### Problem to work on:
Your answer should consist of the lines in the data below that contain "authentication".

Stored data

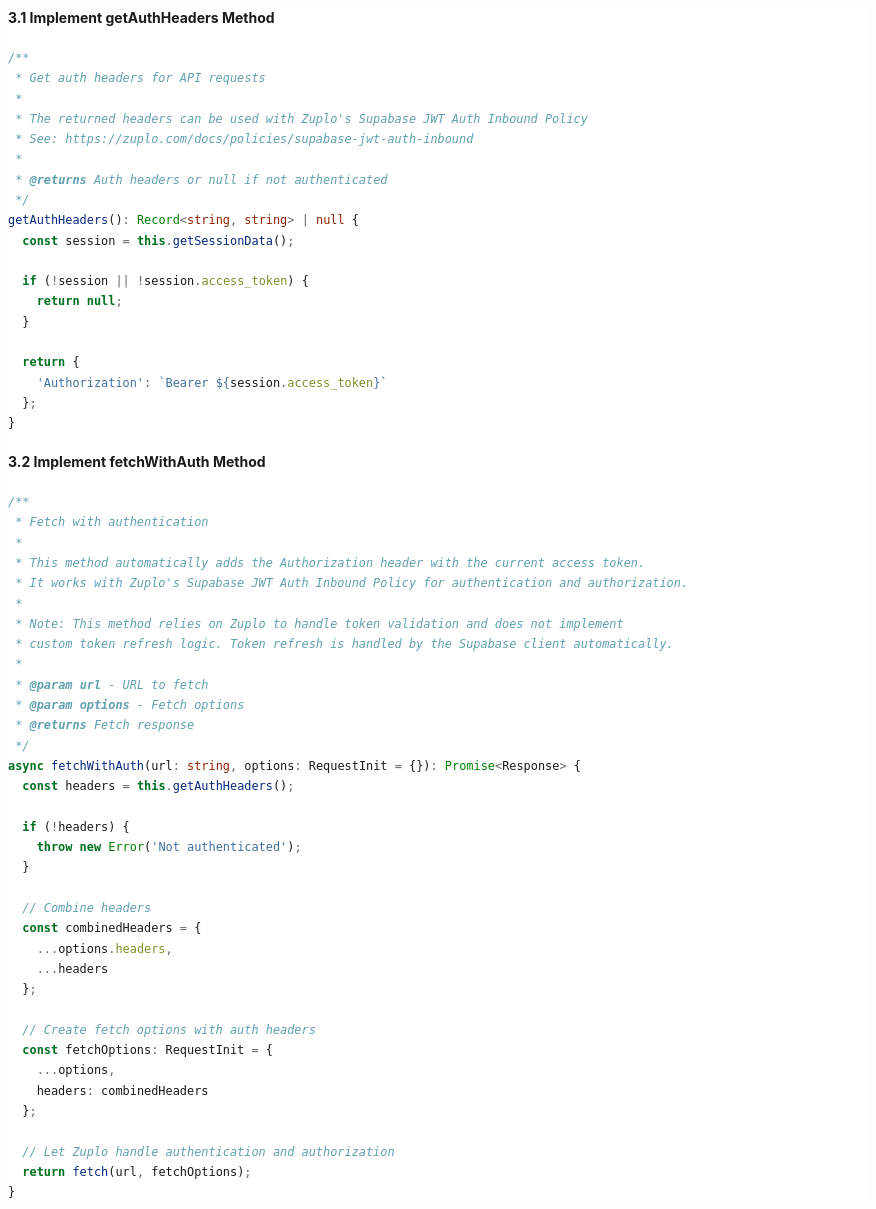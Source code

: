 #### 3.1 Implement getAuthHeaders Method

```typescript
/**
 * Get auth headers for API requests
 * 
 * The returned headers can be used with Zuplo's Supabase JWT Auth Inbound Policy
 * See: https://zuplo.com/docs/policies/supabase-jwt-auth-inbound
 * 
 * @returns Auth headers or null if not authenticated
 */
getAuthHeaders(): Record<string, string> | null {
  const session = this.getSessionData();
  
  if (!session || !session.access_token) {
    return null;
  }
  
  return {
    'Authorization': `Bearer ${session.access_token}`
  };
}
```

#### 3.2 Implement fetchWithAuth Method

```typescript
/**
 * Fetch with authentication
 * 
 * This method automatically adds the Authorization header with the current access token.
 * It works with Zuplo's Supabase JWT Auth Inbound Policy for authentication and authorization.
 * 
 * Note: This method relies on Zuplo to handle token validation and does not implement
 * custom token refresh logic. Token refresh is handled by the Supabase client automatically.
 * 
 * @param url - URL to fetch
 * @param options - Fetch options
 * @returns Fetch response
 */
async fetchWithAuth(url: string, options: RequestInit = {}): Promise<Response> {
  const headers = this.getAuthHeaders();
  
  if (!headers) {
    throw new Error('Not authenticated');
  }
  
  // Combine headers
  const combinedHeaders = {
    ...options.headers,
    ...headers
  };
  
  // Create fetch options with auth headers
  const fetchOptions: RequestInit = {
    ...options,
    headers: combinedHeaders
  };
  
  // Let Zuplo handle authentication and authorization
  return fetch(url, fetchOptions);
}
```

### Solution to the exercise:
 * Fetch with authentication
 * It works with Zuplo's Supabase JWT Auth Inbound Policy for authentication and authorization.
  // Let Zuplo handle authentication and authorization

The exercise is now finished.